• _PROBLEM DETAILS_: Repeat exactly the lines that run from the one containing "### Câu hỏi 5: Có" to the end of the data, and leave out all others.

• _SOURCE DATA_:

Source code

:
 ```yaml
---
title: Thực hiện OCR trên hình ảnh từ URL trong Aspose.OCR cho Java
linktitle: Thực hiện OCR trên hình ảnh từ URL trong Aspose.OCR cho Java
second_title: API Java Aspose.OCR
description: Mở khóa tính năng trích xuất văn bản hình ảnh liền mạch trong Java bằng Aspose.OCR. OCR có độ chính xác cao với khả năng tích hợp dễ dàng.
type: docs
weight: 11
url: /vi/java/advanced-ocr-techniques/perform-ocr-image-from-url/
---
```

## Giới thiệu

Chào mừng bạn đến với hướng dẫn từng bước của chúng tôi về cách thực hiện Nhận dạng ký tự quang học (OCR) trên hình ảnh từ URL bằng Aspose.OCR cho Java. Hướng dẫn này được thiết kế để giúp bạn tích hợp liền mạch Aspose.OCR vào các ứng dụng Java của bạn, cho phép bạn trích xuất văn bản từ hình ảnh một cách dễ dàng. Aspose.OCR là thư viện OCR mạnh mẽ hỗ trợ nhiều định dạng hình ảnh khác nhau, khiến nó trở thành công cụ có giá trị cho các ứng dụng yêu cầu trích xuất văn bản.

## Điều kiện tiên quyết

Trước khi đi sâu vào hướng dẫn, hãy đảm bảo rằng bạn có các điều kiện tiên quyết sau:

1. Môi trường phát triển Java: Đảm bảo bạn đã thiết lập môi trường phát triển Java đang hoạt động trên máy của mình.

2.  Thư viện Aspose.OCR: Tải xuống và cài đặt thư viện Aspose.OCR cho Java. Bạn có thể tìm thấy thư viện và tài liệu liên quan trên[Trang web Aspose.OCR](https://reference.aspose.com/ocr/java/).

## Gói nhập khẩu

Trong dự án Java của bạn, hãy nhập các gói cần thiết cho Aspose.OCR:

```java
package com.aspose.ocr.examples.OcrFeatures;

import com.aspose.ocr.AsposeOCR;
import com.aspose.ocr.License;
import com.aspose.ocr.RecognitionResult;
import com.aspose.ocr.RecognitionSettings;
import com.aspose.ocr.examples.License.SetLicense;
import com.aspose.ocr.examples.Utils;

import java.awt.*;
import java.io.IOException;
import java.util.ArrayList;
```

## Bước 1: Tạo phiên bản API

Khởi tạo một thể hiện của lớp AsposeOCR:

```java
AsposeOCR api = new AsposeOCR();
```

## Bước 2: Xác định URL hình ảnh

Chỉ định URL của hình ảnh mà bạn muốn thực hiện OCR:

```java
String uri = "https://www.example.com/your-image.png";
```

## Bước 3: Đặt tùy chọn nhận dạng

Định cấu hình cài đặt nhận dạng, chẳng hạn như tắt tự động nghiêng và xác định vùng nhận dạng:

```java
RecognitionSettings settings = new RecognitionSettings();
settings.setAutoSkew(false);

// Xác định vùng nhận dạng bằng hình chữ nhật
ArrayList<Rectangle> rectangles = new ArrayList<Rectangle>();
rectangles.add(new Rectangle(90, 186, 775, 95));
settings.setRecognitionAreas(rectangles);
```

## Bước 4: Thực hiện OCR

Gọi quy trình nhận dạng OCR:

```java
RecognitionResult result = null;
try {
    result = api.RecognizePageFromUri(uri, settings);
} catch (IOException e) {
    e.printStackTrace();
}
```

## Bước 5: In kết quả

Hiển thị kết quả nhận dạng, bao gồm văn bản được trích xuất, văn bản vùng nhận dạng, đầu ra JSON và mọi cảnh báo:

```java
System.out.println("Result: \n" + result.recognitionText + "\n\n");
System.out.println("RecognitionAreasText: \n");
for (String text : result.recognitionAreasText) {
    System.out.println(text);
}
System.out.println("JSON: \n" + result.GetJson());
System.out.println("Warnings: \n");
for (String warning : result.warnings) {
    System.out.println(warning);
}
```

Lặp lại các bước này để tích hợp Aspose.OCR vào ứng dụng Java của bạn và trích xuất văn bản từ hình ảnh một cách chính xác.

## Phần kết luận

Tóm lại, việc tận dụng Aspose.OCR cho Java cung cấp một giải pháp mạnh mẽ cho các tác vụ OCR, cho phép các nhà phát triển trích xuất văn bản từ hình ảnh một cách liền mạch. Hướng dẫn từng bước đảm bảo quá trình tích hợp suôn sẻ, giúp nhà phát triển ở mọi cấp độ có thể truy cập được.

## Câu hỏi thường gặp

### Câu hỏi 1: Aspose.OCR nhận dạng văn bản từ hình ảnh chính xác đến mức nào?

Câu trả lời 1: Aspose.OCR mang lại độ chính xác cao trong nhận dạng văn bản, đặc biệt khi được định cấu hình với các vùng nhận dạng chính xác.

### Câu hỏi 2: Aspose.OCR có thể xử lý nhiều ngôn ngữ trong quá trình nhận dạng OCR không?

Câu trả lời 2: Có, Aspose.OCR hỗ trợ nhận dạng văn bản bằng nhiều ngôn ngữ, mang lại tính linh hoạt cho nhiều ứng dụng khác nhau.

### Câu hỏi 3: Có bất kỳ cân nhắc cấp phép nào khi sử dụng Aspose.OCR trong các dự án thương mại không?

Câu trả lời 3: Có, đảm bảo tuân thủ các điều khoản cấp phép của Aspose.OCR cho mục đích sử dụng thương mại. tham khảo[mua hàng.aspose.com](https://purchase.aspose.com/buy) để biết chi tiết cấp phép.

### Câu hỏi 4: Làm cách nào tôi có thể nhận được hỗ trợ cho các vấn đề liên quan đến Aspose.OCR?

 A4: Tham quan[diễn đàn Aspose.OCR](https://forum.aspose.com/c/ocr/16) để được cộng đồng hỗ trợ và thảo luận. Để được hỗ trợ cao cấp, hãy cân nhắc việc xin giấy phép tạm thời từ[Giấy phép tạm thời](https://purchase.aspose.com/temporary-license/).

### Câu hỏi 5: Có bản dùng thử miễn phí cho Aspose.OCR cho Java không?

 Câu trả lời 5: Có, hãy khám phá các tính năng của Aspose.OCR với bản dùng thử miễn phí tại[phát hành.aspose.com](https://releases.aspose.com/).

• _WRITTEN SOLUTION_:
### Câu hỏi 5: Có bản dùng thử miễn phí cho Aspose.OCR cho Java không?

 Câu trả lời 5: Có, hãy khám phá các tính năng của Aspose.OCR với bản dùng thử miễn phí tại[phát hành.aspose.com](https://releases.aspose.com/).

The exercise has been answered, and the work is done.